So here I am again after working a couple days on a troubleshooting issue for a customer during a VMware vCloud upgrade that we finally got fixed. I seem to now be the resident expert on getting the entire stack of VMware vCloud products upgraded in the right order and sequence as a matter of fact. I wanted to really dig into the importance of Network Time Protocol as it relates to VMware vCloud Director and what we learned about a few things. Now we all know that VMware has long stressed the importance and the issue of Guest OS time keeping as long been debated. I am not going to deal with that here whatsoever, that horse has been beaten to a bloody pulp. No instead I want to point out a few things that is called out in the installation documents, but if not validated can cause you to, well lose a lot of TIME troubleshooting. Let’s start with the symptoms we saw.
Symptoms:
We were following the detailed document I developed for these end to end upgrades, (Not available yet but hopefully soon), although it is based on the high level procedures I wrote about previously. We finished the vShield Manager upgrades and when we tried to validate a NAT routed network could be deployed, we started getting an error that vCloud Director “Could not find a host to place the Appliance”. Generally this error is seen is not all the hosts see the same storage or one is not connected to the Distributed Switch. It can also be seen if thee hosts are not prepared and available. All of this was checked over and over still nothing to be seen. Ultimately we tried to “Reconnect” to the vCenter and that is where we saw new errors. One of the four cells always failed when trying to connect.
Troubleshooting:
So as a good VMware VCDX we began to methodically troubleshoot with the help of Bangalore, Palo Alto, GSS. I pretty much called in the full house blitz for a number of reasons. We dumped the Database before and after the upgrade for review, we dumped vCenter logs, we dumped vCloud Director logs. There was very few errors other than a few port group errors, some odds and ends etc. We verified the vShield Manager could create a vShield without vCloud Director and that worked fine too. Literally we went around in circles. Now early on we did happen to notice in passing that one cell’s time was way off, but we did not think anything of it at the time……Now you see the moral of my story coming. We stopped the cell with the bad time, and starting testing cell by cell for both vCenter reconnection and deploying vShield Edge devices. To our amazement everything started working…until we got to the cell with the wrong time.

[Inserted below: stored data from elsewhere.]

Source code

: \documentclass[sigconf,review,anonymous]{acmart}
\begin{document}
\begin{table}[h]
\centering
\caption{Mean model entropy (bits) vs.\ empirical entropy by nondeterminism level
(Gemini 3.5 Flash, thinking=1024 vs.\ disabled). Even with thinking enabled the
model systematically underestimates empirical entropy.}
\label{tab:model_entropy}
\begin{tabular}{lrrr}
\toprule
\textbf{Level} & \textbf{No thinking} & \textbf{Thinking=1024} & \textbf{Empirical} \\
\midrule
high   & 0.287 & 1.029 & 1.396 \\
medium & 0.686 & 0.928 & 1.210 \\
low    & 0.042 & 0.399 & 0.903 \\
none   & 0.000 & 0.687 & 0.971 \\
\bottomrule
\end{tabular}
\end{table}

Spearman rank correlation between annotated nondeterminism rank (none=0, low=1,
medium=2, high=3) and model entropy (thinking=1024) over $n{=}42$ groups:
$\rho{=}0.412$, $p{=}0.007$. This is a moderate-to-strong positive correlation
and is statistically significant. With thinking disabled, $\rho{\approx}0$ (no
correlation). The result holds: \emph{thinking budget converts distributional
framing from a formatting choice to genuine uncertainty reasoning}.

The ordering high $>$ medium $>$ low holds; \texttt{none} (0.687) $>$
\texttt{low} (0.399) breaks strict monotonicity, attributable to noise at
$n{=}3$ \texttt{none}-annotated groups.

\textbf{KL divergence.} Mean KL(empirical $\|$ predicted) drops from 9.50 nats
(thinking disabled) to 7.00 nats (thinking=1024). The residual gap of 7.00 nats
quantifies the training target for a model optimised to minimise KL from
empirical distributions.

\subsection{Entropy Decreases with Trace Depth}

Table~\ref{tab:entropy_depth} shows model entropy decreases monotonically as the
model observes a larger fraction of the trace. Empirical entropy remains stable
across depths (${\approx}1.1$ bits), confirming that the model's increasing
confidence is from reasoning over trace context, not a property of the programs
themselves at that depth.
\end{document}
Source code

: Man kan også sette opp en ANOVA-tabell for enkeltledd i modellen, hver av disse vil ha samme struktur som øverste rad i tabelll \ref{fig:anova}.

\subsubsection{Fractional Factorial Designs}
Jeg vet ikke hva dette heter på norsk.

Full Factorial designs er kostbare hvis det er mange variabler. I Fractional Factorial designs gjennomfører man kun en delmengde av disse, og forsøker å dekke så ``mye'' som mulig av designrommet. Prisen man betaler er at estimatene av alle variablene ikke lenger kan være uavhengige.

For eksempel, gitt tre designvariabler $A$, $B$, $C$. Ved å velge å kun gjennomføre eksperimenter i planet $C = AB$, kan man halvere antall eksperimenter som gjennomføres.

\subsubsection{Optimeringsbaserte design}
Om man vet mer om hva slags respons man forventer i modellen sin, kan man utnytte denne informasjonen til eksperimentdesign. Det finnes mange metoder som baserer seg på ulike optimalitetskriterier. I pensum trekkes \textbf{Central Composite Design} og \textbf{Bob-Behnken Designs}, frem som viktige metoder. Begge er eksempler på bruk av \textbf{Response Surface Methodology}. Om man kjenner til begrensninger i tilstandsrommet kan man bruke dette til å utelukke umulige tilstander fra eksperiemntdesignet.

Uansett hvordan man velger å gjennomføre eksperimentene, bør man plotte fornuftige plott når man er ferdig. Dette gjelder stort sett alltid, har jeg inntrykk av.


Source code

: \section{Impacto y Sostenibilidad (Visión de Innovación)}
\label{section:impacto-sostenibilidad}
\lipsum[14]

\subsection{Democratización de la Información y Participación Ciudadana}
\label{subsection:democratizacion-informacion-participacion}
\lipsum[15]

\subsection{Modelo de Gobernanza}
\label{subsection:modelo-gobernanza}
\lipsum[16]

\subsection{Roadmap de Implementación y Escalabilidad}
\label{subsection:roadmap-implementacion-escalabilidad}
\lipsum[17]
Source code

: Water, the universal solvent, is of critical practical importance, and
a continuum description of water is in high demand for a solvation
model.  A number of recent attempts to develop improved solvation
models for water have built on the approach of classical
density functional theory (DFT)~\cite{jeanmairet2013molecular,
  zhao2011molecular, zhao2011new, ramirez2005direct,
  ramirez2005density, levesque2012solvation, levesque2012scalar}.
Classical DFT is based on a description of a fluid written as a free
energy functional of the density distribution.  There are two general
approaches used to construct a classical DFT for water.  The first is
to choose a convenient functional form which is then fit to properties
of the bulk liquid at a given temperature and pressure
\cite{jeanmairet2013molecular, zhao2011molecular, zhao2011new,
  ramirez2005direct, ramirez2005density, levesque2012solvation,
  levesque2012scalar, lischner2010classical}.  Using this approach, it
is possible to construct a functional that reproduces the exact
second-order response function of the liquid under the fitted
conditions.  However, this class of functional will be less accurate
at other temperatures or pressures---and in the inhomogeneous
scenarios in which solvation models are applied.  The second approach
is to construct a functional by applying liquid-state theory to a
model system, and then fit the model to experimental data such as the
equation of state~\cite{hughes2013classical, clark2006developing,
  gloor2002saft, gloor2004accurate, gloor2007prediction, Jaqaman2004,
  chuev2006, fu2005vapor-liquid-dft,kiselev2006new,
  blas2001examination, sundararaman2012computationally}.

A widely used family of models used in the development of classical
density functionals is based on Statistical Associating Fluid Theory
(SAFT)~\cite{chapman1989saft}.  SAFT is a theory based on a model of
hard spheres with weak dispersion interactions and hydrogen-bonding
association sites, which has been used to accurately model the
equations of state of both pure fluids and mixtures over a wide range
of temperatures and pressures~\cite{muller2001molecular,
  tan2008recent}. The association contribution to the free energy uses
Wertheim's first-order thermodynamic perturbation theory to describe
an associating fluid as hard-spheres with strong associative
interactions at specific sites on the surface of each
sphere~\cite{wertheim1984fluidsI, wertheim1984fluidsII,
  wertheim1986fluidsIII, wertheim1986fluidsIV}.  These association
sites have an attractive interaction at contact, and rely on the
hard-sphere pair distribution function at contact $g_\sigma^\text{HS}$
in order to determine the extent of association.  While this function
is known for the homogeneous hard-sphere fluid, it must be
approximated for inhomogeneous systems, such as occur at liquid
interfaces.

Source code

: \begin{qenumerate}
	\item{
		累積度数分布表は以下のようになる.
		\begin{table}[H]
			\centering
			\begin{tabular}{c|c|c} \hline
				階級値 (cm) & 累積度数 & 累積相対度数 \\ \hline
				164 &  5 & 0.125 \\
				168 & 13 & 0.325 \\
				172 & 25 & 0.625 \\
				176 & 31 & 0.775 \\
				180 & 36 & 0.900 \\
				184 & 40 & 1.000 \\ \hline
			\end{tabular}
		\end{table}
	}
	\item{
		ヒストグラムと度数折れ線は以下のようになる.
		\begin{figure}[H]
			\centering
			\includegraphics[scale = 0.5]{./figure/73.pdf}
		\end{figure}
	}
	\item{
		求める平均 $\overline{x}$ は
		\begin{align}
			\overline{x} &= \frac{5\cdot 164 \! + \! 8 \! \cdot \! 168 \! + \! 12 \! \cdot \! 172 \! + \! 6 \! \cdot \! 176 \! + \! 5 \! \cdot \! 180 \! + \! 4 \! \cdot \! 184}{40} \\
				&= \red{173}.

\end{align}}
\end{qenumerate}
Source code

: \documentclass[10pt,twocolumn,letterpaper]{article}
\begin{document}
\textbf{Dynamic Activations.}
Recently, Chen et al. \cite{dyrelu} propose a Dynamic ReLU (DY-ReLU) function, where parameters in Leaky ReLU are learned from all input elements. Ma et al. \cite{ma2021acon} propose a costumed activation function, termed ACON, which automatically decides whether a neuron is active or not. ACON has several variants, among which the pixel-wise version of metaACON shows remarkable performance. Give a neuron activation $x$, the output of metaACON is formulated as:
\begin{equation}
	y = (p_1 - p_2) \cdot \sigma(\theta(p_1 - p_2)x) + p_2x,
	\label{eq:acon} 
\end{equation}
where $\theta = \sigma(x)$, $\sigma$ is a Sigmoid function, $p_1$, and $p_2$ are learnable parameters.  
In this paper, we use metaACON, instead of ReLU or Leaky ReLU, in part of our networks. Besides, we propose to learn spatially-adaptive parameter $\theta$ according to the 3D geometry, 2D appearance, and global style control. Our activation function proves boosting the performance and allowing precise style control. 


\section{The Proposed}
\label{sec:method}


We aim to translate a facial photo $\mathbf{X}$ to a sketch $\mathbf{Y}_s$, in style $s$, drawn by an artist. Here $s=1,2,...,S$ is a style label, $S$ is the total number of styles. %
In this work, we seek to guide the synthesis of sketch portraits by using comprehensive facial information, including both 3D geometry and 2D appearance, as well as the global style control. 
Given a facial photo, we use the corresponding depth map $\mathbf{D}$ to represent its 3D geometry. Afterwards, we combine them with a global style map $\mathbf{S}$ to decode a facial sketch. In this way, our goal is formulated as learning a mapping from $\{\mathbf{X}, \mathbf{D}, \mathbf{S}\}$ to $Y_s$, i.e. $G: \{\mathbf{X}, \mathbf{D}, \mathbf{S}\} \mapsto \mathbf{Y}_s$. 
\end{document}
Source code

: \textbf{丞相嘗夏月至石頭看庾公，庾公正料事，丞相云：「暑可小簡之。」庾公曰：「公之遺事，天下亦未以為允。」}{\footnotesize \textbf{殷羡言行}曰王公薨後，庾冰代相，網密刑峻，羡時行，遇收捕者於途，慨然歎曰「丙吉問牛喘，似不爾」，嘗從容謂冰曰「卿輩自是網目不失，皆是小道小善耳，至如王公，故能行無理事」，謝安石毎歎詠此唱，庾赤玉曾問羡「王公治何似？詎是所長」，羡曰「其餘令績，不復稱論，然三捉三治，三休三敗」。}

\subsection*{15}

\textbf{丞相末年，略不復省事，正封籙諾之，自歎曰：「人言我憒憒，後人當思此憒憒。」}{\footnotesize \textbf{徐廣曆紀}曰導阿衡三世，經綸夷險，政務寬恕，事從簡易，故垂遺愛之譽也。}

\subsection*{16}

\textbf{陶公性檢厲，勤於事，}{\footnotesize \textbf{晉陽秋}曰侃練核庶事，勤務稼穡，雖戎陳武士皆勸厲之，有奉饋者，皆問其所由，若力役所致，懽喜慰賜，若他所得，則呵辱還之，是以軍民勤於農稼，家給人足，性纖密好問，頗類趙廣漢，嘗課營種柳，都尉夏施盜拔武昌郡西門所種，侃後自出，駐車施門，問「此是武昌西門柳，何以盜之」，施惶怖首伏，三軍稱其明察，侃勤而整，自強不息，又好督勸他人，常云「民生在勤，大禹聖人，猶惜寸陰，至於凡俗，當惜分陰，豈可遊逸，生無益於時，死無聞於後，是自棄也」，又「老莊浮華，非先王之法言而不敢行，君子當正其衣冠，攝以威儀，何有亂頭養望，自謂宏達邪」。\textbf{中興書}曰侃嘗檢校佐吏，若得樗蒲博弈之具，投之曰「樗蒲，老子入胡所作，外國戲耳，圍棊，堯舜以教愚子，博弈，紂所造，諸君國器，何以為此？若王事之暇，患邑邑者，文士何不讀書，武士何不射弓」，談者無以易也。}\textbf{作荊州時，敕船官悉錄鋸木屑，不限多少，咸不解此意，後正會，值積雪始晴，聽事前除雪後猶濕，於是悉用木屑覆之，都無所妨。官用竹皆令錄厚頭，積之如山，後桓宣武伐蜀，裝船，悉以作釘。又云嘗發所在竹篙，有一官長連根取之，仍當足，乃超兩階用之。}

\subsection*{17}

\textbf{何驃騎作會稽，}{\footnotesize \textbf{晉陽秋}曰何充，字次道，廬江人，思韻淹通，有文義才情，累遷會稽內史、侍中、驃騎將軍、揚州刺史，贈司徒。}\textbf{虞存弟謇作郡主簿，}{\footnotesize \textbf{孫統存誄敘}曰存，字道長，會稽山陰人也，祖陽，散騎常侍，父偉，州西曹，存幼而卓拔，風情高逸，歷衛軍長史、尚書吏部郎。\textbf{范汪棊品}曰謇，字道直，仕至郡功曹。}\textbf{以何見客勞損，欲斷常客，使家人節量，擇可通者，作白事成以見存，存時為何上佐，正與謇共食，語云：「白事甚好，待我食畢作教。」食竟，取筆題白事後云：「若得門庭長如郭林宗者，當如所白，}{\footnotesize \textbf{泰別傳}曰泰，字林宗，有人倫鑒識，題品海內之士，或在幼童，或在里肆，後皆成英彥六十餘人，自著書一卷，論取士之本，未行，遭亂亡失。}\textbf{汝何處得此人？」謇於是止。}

We then inspected all four cells and discovered that NTP was not running on any of them…..okay what’s the deal there we thought. We got the Linux team to get NTP configured, check the time it was dead on with on all the cells so we rebooted them all for giggles. Upon reboot the cell with the wrong time……STILL SHOWED WRONG!! Now we were curious what was going on. Then after about 5 minutes the time showed correct! I am not one to go without a fight with a machine so we kept digging and here is what we found.
Ultimate Root Cause:
- First, NTP was not setup on the cells, so we fixed that
- Second, the VMware Tools were in fact installed and by default they do NOT get time from the hosts
- Third, ONE ESXi host that happened to be running the badly behaving Cell had NTP enabled, but it was not updating and was incorrect.
- Fourth, per this knowledge base article, (scroll to the bottom) VMware Tools will always do a one time sync with tools to a host on service startup and other key functions. Even if you have the overall setting to get time from host DISABLED.
- Fifth, the vCloud Director Installation Guide on page 13 does state that cells must have time in sync.
Interesting right? So what was happening originally is that the bad cell was ALWAYS getting bad time from the host on reboot. Since NTP was not running it in turn was not getting updated. Even once we enabled NTP, on reboot the tools still did their nice little one time sync, tossing off the time, until NTP reset it. As we say in Boston….WICKED MESSY!
We ended up putting the bad HOST in maintenance mode for someone to look at later, migrated the VM to a good host with good NTP updates, ensured all CELLS had NTP running, and all was good with life. The moral of this whole story is actually a couple things:
- If you think Network Time is not important to vSphere and vCloud Director…YOU ARE WRONG…it is extremely important
- If you think VMware Tools does not get time from ESXi hosts ever…YOU ARE WRONG…it most certainly does
- Ensure all hosts in a cluster have NTP enabled and are actually getting updates.
- Ensure all VMware vCloud Director cells all have NTP enabled.
- Ensure vShield Manager, vCenter, and Chargeback are all getting correct time.
- Time did not seem as strict with vCloud Director 1.0.1 as it is in 1.5, this I know for sure.